Each record that follows must be printed exactly as given.
++++ Data listing ++++
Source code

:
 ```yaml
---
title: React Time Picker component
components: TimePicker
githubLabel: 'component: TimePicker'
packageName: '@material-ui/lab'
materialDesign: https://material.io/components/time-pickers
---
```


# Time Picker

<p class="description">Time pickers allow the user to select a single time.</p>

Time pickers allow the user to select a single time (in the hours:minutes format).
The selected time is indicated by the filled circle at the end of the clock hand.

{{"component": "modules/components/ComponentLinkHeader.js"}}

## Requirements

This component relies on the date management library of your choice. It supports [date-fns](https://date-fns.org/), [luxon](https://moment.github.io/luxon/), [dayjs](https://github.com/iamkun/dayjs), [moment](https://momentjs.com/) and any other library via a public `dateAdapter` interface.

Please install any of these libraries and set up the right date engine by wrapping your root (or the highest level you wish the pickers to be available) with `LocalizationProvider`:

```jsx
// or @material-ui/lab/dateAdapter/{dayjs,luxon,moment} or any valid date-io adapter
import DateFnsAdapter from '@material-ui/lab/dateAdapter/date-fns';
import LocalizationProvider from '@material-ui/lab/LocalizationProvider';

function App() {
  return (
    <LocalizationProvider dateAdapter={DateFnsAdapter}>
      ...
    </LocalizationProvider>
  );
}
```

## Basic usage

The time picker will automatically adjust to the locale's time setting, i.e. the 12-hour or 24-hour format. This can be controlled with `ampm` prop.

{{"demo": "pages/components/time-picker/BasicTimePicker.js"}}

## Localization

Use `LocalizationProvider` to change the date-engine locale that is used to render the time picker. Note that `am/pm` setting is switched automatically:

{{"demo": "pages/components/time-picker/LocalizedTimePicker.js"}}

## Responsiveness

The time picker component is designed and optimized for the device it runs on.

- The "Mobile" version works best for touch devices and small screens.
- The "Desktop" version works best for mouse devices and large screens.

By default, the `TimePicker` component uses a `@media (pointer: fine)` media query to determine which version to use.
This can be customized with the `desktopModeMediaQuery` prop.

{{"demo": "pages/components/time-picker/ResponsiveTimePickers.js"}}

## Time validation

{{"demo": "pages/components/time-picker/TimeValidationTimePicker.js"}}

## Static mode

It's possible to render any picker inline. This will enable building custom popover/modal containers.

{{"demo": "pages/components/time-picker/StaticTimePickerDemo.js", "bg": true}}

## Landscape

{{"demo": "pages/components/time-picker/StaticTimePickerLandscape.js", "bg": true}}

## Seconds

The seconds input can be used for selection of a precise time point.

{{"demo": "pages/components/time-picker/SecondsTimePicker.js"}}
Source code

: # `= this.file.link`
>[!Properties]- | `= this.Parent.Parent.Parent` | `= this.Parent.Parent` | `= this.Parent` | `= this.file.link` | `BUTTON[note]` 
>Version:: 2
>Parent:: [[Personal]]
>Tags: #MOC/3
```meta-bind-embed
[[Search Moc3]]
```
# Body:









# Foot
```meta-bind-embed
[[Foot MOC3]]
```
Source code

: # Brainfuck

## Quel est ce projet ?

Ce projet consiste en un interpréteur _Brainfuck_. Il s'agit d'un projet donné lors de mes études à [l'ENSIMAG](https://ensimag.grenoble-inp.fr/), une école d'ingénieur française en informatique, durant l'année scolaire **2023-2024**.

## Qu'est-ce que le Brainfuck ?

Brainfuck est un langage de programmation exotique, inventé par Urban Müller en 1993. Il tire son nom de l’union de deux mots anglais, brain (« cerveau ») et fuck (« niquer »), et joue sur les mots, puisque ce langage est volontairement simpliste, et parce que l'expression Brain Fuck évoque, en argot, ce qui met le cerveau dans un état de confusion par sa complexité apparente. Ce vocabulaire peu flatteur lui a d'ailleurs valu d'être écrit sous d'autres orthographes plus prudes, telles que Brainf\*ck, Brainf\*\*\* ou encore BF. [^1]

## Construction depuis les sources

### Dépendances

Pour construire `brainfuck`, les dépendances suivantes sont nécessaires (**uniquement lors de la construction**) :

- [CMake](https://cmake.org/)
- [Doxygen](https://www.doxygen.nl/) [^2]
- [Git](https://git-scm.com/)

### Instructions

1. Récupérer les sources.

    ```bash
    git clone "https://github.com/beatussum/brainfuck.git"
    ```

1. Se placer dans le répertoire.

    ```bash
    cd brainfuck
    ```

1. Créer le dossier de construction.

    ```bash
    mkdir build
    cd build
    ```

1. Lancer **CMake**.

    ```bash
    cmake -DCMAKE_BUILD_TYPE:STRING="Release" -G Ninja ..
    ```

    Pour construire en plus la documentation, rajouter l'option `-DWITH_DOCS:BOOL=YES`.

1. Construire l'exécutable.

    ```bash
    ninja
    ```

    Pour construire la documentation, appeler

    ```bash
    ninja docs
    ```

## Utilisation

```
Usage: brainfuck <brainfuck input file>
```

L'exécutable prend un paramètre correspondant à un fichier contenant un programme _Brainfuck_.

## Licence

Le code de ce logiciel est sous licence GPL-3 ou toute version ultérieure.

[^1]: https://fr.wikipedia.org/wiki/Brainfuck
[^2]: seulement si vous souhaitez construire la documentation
++++
> [Result of this exercise]
Source code

:
 ```yaml
---
title: React Time Picker component
components: TimePicker
githubLabel: 'component: TimePicker'
packageName: '@material-ui/lab'
materialDesign: https://material.io/components/time-pickers
---
```


# Time Picker

<p class="description">Time pickers allow the user to select a single time.</p>

Time pickers allow the user to select a single time (in the hours:minutes format).
The selected time is indicated by the filled circle at the end of the clock hand.

{{"component": "modules/components/ComponentLinkHeader.js"}}

## Requirements

This component relies on the date management library of your choice. It supports [date-fns](https://date-fns.org/), [luxon](https://moment.github.io/luxon/), [dayjs](https://github.com/iamkun/dayjs), [moment](https://momentjs.com/) and any other library via a public `dateAdapter` interface.

Please install any of these libraries and set up the right date engine by wrapping your root (or the highest level you wish the pickers to be available) with `LocalizationProvider`:

```jsx
// or @material-ui/lab/dateAdapter/{dayjs,luxon,moment} or any valid date-io adapter
import DateFnsAdapter from '@material-ui/lab/dateAdapter/date-fns';
import LocalizationProvider from '@material-ui/lab/LocalizationProvider';

function App() {
  return (
    <LocalizationProvider dateAdapter={DateFnsAdapter}>
      ...
    </LocalizationProvider>
  );
}
```

## Basic usage

The time picker will automatically adjust to the locale's time setting, i.e. the 12-hour or 24-hour format. This can be controlled with `ampm` prop.

{{"demo": "pages/components/time-picker/BasicTimePicker.js"}}

## Localization

Use `LocalizationProvider` to change the date-engine locale that is used to render the time picker. Note that `am/pm` setting is switched automatically:

{{"demo": "pages/components/time-picker/LocalizedTimePicker.js"}}

## Responsiveness

The time picker component is designed and optimized for the device it runs on.

- The "Mobile" version works best for touch devices and small screens.
- The "Desktop" version works best for mouse devices and large screens.

By default, the `TimePicker` component uses a `@media (pointer: fine)` media query to determine which version to use.
This can be customized with the `desktopModeMediaQuery` prop.

{{"demo": "pages/components/time-picker/ResponsiveTimePickers.js"}}

## Time validation

{{"demo": "pages/components/time-picker/TimeValidationTimePicker.js"}}

## Static mode

It's possible to render any picker inline. This will enable building custom popover/modal containers.

{{"demo": "pages/components/time-picker/StaticTimePickerDemo.js", "bg": true}}

## Landscape

{{"demo": "pages/components/time-picker/StaticTimePickerLandscape.js", "bg": true}}

## Seconds

The seconds input can be used for selection of a precise time point.

{{"demo": "pages/components/time-picker/SecondsTimePicker.js"}}
Source code

: # `= this.file.link`
>[!Properties]- | `= this.Parent.Parent.Parent` | `= this.Parent.Parent` | `= this.Parent` | `= this.file.link` | `BUTTON[note]` 
>Version:: 2
>Parent:: [[Personal]]
>Tags: #MOC/3
```meta-bind-embed
[[Search Moc3]]
```
# Body:









# Foot
```meta-bind-embed
[[Foot MOC3]]
```
Source code

: # Brainfuck

## Quel est ce projet ?

Ce projet consiste en un interpréteur _Brainfuck_. Il s'agit d'un projet donné lors de mes études à [l'ENSIMAG](https://ensimag.grenoble-inp.fr/), une école d'ingénieur française en informatique, durant l'année scolaire **2023-2024**.

## Qu'est-ce que le Brainfuck ?

Brainfuck est un langage de programmation exotique, inventé par Urban Müller en 1993. Il tire son nom de l’union de deux mots anglais, brain (« cerveau ») et fuck (« niquer »), et joue sur les mots, puisque ce langage est volontairement simpliste, et parce que l'expression Brain Fuck évoque, en argot, ce qui met le cerveau dans un état de confusion par sa complexité apparente. Ce vocabulaire peu flatteur lui a d'ailleurs valu d'être écrit sous d'autres orthographes plus prudes, telles que Brainf\*ck, Brainf\*\*\* ou encore BF. [^1]

## Construction depuis les sources

### Dépendances

Pour construire `brainfuck`, les dépendances suivantes sont nécessaires (**uniquement lors de la construction**) :

- [CMake](https://cmake.org/)
- [Doxygen](https://www.doxygen.nl/) [^2]
- [Git](https://git-scm.com/)

### Instructions

1. Récupérer les sources.

    ```bash
    git clone "https://github.com/beatussum/brainfuck.git"
    ```

1. Se placer dans le répertoire.

    ```bash
    cd brainfuck
    ```

1. Créer le dossier de construction.

    ```bash
    mkdir build
    cd build
    ```

1. Lancer **CMake**.

    ```bash
    cmake -DCMAKE_BUILD_TYPE:STRING="Release" -G Ninja ..
    ```

    Pour construire en plus la documentation, rajouter l'option `-DWITH_DOCS:BOOL=YES`.

1. Construire l'exécutable.

    ```bash
    ninja
    ```

    Pour construire la documentation, appeler

    ```bash
    ninja docs
    ```

## Utilisation

```
Usage: brainfuck <brainfuck input file>
```

L'exécutable prend un paramètre correspondant à un fichier contenant un programme _Brainfuck_.

## Licence

Le code de ce logiciel est sous licence GPL-3 ou toute version ultérieure.

[^1]: https://fr.wikipedia.org/wiki/Brainfuck
[^2]: seulement si vous souhaitez construire la documentation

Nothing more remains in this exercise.